---
title: "Misclassification multi-state models in msmbayes"
author: "Christopher Jackson <chris.jackson@mrc-bsu.cam.ac.uk>"
date: "`r Sys.Date()`"
output: 
  rmarkdown::html_document:
    toc: true
    toc_float: true
    theme: simplex
    number-sections: true
resource_files:
  - ../man/figures/twostatephase.png
  - ../man/figures/threestatephase.png
  - ../man/figures/twostate.png
vignette: >
  %\VignetteIndexEntry{Misclassification multi-state models}
  %\VignetteEngine{knitr::rmarkdown}
  %\VignetteEncoding{UTF-8}
---

In a **hidden Markov model**, an individual moves between a set of latent, unobserved states according to a Markov process.  The observed data are generated conditionally on the latent states. 


# Multi-state models with misclassification

Hidden Markov models can be used to account for misclassification of states in a multi-state model. 

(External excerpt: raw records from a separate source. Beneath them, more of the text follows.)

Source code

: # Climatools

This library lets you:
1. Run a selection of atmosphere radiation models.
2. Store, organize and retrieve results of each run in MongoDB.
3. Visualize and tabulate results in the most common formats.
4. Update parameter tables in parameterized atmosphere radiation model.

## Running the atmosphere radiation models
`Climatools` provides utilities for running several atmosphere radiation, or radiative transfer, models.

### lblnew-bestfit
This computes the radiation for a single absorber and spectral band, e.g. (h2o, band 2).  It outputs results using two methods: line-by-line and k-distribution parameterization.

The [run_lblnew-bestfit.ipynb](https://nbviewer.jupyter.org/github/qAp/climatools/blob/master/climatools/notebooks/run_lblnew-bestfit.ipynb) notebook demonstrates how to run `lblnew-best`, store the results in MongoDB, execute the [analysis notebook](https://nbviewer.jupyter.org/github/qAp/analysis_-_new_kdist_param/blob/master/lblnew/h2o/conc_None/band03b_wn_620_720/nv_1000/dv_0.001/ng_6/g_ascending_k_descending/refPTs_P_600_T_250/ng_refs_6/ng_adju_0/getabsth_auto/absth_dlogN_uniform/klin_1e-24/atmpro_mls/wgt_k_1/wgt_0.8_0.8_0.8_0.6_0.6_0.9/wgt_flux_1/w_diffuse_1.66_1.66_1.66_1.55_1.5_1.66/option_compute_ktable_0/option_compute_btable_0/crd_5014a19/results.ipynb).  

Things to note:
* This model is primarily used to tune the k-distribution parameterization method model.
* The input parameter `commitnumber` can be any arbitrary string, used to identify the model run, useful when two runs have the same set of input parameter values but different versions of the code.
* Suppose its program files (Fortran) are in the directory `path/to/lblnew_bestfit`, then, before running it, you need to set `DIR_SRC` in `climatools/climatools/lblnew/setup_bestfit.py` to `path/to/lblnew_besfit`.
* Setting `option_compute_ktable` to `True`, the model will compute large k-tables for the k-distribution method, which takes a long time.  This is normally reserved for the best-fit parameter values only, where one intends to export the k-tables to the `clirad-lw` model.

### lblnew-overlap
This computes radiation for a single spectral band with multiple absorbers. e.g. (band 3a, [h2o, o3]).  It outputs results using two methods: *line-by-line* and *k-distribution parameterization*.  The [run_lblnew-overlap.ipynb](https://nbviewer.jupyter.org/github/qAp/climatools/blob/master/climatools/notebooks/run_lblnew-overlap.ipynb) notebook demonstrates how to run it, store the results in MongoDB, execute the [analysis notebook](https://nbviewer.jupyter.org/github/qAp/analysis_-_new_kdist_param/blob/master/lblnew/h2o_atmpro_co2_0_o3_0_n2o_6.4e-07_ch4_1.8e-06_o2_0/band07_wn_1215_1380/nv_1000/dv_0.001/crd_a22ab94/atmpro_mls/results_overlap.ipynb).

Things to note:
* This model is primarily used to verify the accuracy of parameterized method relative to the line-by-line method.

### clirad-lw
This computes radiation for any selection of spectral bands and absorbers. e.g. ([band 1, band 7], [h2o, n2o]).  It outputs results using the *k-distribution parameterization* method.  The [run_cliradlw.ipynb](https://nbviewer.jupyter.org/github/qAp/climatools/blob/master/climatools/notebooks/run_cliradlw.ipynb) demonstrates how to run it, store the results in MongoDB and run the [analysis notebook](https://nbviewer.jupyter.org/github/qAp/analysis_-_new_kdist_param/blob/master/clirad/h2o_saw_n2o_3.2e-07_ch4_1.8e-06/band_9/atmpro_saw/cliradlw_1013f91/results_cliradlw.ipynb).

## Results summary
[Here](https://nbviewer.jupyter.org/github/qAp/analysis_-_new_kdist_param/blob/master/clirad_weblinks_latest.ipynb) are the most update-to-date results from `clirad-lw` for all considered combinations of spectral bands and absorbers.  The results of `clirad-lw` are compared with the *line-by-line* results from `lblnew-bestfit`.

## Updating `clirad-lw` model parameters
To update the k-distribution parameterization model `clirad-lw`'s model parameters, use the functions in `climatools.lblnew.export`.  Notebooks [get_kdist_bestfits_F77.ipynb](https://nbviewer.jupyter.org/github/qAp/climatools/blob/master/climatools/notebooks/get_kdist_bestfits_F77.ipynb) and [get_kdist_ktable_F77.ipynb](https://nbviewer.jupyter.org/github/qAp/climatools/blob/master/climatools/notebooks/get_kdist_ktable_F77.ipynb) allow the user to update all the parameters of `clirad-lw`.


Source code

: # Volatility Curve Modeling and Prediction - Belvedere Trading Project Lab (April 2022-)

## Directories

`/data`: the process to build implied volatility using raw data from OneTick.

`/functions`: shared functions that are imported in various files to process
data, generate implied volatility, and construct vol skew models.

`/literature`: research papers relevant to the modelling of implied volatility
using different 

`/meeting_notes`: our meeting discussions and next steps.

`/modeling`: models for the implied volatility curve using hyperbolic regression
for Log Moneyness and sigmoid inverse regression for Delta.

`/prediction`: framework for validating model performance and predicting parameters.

To fit a misclassification multi-state models in `msmbayes`, the structure of allowed misclassifications is supplied in the `E` argument (the "e" stands for "emission"). This is a matrix with off-diagonal entries: 

* 1 if true state [row number] can be misclassified as [column number]

* 0 if true state [row number] cannot be misclassified as [column number]

The diagonal entries of `E` are ignored (as for the `Q` argument).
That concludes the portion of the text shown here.